Hey there, time traveller!
This article was published 17/9/2015 (2442 days ago), so information in it may no longer be current.
Ask yourself this question: Do you want to live in a world where accusations carry the same weight as a criminal charge?
That’s the situation facing the Chicago Blackhawks, the NHL and its fans.
Patrick Kane is going to attend Blackhawks training camp and this news has quickly become one of the most polarizing issues around the NHL.
Kane is being investigated for sexual assault and a grand jury is expected to reconvene in the coming weeks. Kane, the Hawks and the NHL have determined training camp is the best place for him to be right now. A lot of others think it’s the absolute worst decision for the team and the NHL.
From Kane’s perspective, he hasn’t been charged with anything and he’d like to continue living his life as such. He’s not locked up, so why not go to work?
The other side of the issue is he’s been accused of a violent crime. There is a real person who has gone to police with a criminal complaint. The allegations are serious and the accuser’s rights need to also be considered.
The NHL has the power to suspend Kane for being the subject of a criminal investigation, as set out by the CBA in article 18-A.5 Criminal Investigation:
"A Player subject to Commissioner Discipline for Off-Ice Conduct may seek a reasonable delay in such proceedings in order to retain and seek the advice of counsel in the event his conduct may also be subject to a criminal investigation by any governmental authority, or in the event of an ongoing civil proceeding where the Player has been named as a defendant. The League may suspend the Player pending the League’s formal review and disposition of the matter where the failure to suspend the Player during this period would create a substantial risk of material harm to the legitimate interests and/or reputation of the League."

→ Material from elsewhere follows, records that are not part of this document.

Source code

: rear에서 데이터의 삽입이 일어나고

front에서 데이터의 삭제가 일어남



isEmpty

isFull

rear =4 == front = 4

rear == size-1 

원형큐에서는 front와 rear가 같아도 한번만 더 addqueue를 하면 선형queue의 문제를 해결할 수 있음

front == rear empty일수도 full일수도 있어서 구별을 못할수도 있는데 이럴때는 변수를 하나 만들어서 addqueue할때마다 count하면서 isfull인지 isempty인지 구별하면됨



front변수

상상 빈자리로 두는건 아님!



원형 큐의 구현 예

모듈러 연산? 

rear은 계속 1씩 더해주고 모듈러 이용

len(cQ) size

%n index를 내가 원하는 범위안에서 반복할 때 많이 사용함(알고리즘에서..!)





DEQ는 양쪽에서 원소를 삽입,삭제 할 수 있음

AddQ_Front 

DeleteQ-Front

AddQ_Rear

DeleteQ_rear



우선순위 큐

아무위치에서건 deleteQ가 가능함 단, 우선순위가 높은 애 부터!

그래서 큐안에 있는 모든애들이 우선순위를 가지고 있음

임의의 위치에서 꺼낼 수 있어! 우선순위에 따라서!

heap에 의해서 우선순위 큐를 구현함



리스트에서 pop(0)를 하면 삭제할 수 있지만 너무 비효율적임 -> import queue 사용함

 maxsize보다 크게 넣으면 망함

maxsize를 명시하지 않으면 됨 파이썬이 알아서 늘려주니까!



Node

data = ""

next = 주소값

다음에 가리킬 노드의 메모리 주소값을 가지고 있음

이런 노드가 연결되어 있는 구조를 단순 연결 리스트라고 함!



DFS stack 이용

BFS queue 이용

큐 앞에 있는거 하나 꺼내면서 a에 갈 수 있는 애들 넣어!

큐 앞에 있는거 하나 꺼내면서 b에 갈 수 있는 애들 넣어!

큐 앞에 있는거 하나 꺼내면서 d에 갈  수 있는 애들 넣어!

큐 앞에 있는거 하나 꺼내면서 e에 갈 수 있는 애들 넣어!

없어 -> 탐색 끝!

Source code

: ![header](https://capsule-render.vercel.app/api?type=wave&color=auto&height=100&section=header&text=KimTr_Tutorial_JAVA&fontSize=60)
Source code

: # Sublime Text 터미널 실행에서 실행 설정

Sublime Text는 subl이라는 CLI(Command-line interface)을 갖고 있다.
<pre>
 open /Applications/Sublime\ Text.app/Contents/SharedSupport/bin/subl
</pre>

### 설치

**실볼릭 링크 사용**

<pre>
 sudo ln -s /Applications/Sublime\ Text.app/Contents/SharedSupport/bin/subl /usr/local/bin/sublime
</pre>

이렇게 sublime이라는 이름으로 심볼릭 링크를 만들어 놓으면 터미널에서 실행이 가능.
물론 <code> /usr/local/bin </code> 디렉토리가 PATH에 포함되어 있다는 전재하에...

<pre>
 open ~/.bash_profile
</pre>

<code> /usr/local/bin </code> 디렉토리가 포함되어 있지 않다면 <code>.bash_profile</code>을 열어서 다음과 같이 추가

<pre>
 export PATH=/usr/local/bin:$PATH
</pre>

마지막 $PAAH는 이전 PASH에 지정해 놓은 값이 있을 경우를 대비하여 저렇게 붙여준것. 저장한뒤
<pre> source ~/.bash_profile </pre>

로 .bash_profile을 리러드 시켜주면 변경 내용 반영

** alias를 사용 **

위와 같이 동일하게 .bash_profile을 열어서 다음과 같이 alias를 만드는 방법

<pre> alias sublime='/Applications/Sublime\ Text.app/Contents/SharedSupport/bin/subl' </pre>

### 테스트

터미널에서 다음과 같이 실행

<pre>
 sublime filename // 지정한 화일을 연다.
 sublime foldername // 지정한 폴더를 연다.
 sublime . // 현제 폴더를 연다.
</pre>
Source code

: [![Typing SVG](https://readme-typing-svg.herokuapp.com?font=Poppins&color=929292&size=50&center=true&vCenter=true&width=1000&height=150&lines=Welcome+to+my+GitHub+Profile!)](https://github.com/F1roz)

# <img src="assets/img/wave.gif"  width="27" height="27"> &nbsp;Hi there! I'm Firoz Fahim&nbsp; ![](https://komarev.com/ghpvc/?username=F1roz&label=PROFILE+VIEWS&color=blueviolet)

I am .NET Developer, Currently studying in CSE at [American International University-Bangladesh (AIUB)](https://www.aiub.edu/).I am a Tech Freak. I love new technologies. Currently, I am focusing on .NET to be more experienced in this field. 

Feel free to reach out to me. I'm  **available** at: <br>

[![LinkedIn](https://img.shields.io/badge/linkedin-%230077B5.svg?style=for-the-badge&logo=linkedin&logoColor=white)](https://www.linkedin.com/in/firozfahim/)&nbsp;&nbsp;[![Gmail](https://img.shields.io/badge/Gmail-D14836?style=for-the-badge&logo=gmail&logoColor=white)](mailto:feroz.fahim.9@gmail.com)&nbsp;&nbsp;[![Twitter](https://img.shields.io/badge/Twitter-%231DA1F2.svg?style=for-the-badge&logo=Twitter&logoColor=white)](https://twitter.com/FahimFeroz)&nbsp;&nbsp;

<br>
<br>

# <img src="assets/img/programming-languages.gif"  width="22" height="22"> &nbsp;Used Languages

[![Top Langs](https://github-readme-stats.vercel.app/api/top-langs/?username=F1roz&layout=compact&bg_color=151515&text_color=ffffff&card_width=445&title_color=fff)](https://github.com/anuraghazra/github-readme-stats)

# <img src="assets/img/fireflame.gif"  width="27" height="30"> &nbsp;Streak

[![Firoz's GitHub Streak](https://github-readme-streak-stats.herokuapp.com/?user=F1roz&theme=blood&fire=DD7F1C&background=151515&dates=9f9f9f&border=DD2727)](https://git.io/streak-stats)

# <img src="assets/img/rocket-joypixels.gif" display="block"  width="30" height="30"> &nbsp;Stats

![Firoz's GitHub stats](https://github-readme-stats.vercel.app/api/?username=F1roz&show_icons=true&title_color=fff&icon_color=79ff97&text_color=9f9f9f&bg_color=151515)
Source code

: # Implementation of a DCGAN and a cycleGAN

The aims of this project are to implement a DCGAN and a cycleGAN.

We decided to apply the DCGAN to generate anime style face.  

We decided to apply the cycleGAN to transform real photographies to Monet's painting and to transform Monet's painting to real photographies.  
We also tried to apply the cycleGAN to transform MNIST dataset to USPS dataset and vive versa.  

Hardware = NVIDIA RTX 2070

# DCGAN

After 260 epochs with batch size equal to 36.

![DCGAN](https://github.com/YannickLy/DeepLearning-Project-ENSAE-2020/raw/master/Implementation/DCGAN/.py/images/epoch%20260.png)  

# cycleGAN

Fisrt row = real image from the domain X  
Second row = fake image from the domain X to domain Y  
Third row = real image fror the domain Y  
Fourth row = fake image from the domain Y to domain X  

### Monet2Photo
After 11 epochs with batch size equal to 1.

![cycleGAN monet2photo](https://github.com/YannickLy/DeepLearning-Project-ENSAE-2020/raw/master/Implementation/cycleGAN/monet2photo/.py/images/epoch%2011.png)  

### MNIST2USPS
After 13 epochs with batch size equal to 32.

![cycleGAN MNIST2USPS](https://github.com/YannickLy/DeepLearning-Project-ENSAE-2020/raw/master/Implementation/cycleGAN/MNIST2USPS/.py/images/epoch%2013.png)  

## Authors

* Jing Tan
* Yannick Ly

None of us, other than Kane and his accuser, have any idea about his guilt or innocence.
Does Kane have the right to be at training camp? In our society, he does.
Is it the right thing? Is it tone-deaf for him to be skating in an NHL uniform while he’s the subject of a criminal investigation? All good questions.
The NHL insists it doesn’t need a "cookie cutter" code of conduct policy and it’s better for the league to deal with these issues on a case-by-case basis.
I spoke with Calgary Flames president Brian Burke Thursday morning. Burke is a lawyer, has been an agent, a league executive, a GM and in a previous life, a player.
He’s uniquely positioned for a take on this.
Here’s his view on how the NHL is handling Kane.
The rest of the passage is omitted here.